■ **WORK TO BE COMPLETED**
Please return all records verbatim, no pictures.

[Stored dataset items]
== Segment start ==

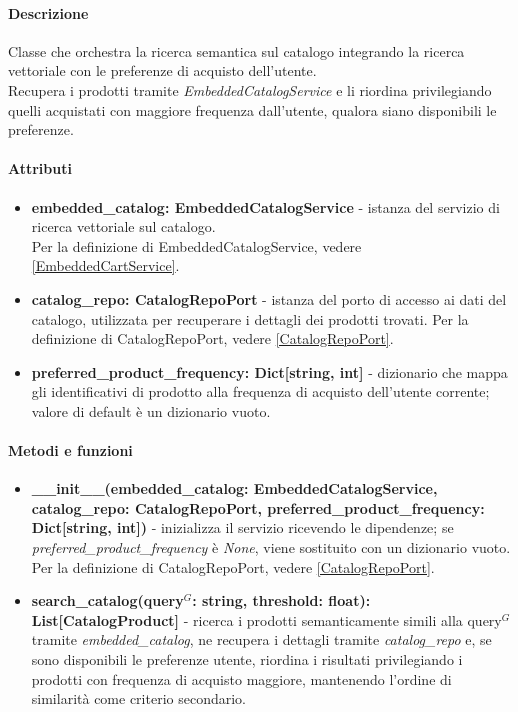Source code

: \paragraph{Descrizione}
Classe che orchestra la ricerca semantica sul catalogo integrando la ricerca
vettoriale con le preferenze di acquisto dell'utente.\\
Recupera i prodotti tramite \textit{EmbeddedCatalogService} e li riordina privilegiando
quelli acquistati con maggiore frequenza dall'utente, qualora siano disponibili le
preferenze.

\paragraph{Attributi}
\begin{itemize}
	\item \textbf{embedded\_catalog: EmbeddedCatalogService} - istanza del servizio di ricerca vettoriale sul catalogo.\\
	Per la definizione di EmbeddedCatalogService, vedere \ref{EmbeddedCartService}.
	\item \textbf{catalog\_repo: CatalogRepoPort} - istanza del porto di accesso ai dati del catalogo, utilizzata per recuperare i dettagli dei prodotti trovati.
	Per la definizione di CatalogRepoPort, vedere \ref{CatalogRepoPort}.
	\item \textbf{preferred\_product\_frequency: Dict[string, int]} - dizionario che
	mappa gli identificativi di prodotto alla frequenza di acquisto dell'utente
	corrente; valore di default è un dizionario vuoto.
\end{itemize}

\paragraph{Metodi e funzioni}
\begin{itemize}
	\item \textbf{\_\_init\_\_(embedded\_catalog: EmbeddedCatalogService, catalog\_repo: CatalogRepoPort, preferred\_product\_frequency: Dict[string, int])} - inizializza il servizio ricevendo le dipendenze; se \textit{preferred\_product\_frequency} è \textit{None}, viene sostituito con un dizionario vuoto.\\
	Per la definizione di CatalogRepoPort, vedere \ref{CatalogRepoPort}.
	\item \textbf{search\_catalog(query$^G$: string, threshold: float): List[CatalogProduct]}
	- ricerca i prodotti semanticamente simili alla query$^G$ tramite
	\textit{embedded\_catalog}, ne recupera i dettagli tramite
	\textit{catalog\_repo} e, se sono disponibili le preferenze utente, riordina i
	risultati privilegiando i prodotti con frequenza di acquisto maggiore, mantenendo
	l'ordine di similarità come criterio secondario.
\end{itemize}

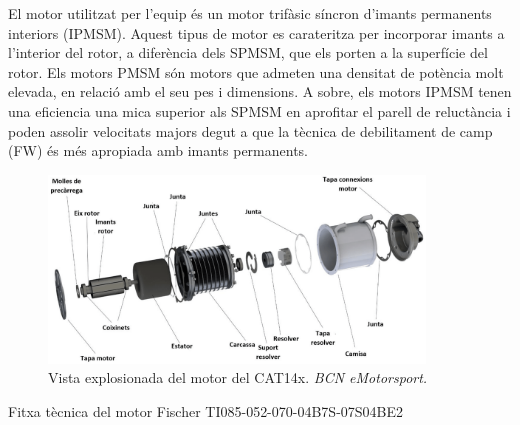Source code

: {{        El motor utilitzat per l'equip és un motor trifàsic síncron d'imants
        permanents interiors (\acs{IPMSM}). Aquest tipus de motor es
        carateritza per incorporar imants a l'interior del rotor, a diferència
        dels SPMSM, que els porten a la superfície del rotor. Els motors
        \acs{PMSM} són motors que admeten una densitat de potència molt
        elevada, en relació amb el seu pes i dimensions. A sobre, els motors
        IPMSM tenen una eficiencia una mica superior als SPMSM en aprofitar el
        parell de reluctància i poden assolir velocitats majors degut a que la
        tècnica de debilitament de camp (FW) és més apropiada amb imants
        permanents.

        \begin{figure}[!htb]
            \centering
            \captionsetup{justification=centering, margin=1.5cm}
            \includegraphics[width=10cm]
                { img/2_formula_student/motor.png }
            \caption{ Vista explosionada del motor del CAT14x. \emph{BCN eMotorsport.}}
        \end{figure}

        \begin{table}[!htb]
            \caption{ Fitxa tècnica del motor Fischer TI085-052-070-04B7S-07S04BE2 }
            \label{motor}
            \centering
            \renewcommand{\arraystretch}{1.3}
            \tablefirsthead{}
            \tablehead{}
            \tabletail{}
            \tablelasttail{}
        

\end{table}}}
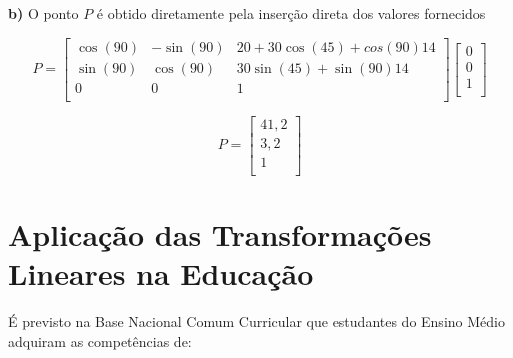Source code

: \noindent\textbf{b)} O ponto $P$ é obtido diretamente pela inserção direta dos valores fornecidos

\[
	P = \begin{bmatrix}
		\cos(90) & -\sin(90) & 20 + 30\cos(45)+ cos(90)14 \\
		\sin(90) & \cos(90)  & 30\sin(45) + \sin(90)14    \\
		0        & 0         & 1                          \\
	\end{bmatrix}
	\begin{bmatrix}
		0 \\
		0 \\
		1 \\
	\end{bmatrix}
\]

\[
	P = \begin{bmatrix}
		41,2 \\
		3,2  \\
		1    \\
	\end{bmatrix}
\]

\section{Aplicação das Transformações Lineares na Educação}
É previsto na Base Nacional Comum Curricular \cite{brasil_bncc2018} que estudantes do Ensino Médio adquiram as competências de:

== Segment end ==

■ **EXERCISE SOLUTION**
Source code

: \paragraph{Descrizione}
Classe che orchestra la ricerca semantica sul catalogo integrando la ricerca
vettoriale con le preferenze di acquisto dell'utente.\\
Recupera i prodotti tramite \textit{EmbeddedCatalogService} e li riordina privilegiando
quelli acquistati con maggiore frequenza dall'utente, qualora siano disponibili le
preferenze.

\paragraph{Attributi}
\begin{itemize}
	\item \textbf{embedded\_catalog: EmbeddedCatalogService} - istanza del servizio di ricerca vettoriale sul catalogo.\\
	Per la definizione di EmbeddedCatalogService, vedere \ref{EmbeddedCartService}.
	\item \textbf{catalog\_repo: CatalogRepoPort} - istanza del porto di accesso ai dati del catalogo, utilizzata per recuperare i dettagli dei prodotti trovati.
	Per la definizione di CatalogRepoPort, vedere \ref{CatalogRepoPort}.
	\item \textbf{preferred\_product\_frequency: Dict[string, int]} - dizionario che
	mappa gli identificativi di prodotto alla frequenza di acquisto dell'utente
	corrente; valore di default è un dizionario vuoto.
\end{itemize}

\paragraph{Metodi e funzioni}
\begin{itemize}
	\item \textbf{\_\_init\_\_(embedded\_catalog: EmbeddedCatalogService, catalog\_repo: CatalogRepoPort, preferred\_product\_frequency: Dict[string, int])} - inizializza il servizio ricevendo le dipendenze; se \textit{preferred\_product\_frequency} è \textit{None}, viene sostituito con un dizionario vuoto.\\
	Per la definizione di CatalogRepoPort, vedere \ref{CatalogRepoPort}.
	\item \textbf{search\_catalog(query$^G$: string, threshold: float): List[CatalogProduct]}
	- ricerca i prodotti semanticamente simili alla query$^G$ tramite
	\textit{embedded\_catalog}, ne recupera i dettagli tramite
	\textit{catalog\_repo} e, se sono disponibili le preferenze utente, riordina i
	risultati privilegiando i prodotti con frequenza di acquisto maggiore, mantenendo
	l'ordine di similarità come criterio secondario.
\end{itemize}

Source code

: {{        El motor utilitzat per l'equip és un motor trifàsic síncron d'imants
        permanents interiors (\acs{IPMSM}). Aquest tipus de motor es
        carateritza per incorporar imants a l'interior del rotor, a diferència
        dels SPMSM, que els porten a la superfície del rotor. Els motors
        \acs{PMSM} són motors que admeten una densitat de potència molt
        elevada, en relació amb el seu pes i dimensions. A sobre, els motors
        IPMSM tenen una eficiencia una mica superior als SPMSM en aprofitar el
        parell de reluctància i poden assolir velocitats majors degut a que la
        tècnica de debilitament de camp (FW) és més apropiada amb imants
        permanents.

        \begin{figure}[!htb]
            \centering
            \captionsetup{justification=centering, margin=1.5cm}
            \includegraphics[width=10cm]
                { img/2_formula_student/motor.png }
            \caption{ Vista explosionada del motor del CAT14x. \emph{BCN eMotorsport.}}
        \end{figure}

        \begin{table}[!htb]
            \caption{ Fitxa tècnica del motor Fischer TI085-052-070-04B7S-07S04BE2 }
            \label{motor}
            \centering
            \renewcommand{\arraystretch}{1.3}
            \tablefirsthead{}
            \tablehead{}
            \tabletail{}
            \tablelasttail{}
        

\end{table}}}
Source code

: \noindent\textbf{b)} O ponto $P$ é obtido diretamente pela inserção direta dos valores fornecidos

\[
	P = \begin{bmatrix}
		\cos(90) & -\sin(90) & 20 + 30\cos(45)+ cos(90)14 \\
		\sin(90) & \cos(90)  & 30\sin(45) + \sin(90)14    \\
		0        & 0         & 1                          \\
	\end{bmatrix}
	\begin{bmatrix}
		0 \\
		0 \\
		1 \\
	\end{bmatrix}
\]

\[
	P = \begin{bmatrix}
		41,2 \\
		3,2  \\
		1    \\
	\end{bmatrix}
\]

\section{Aplicação das Transformações Lineares na Educação}
É previsto na Base Nacional Comum Curricular \cite{brasil_bncc2018} que estudantes do Ensino Médio adquiram as competências de:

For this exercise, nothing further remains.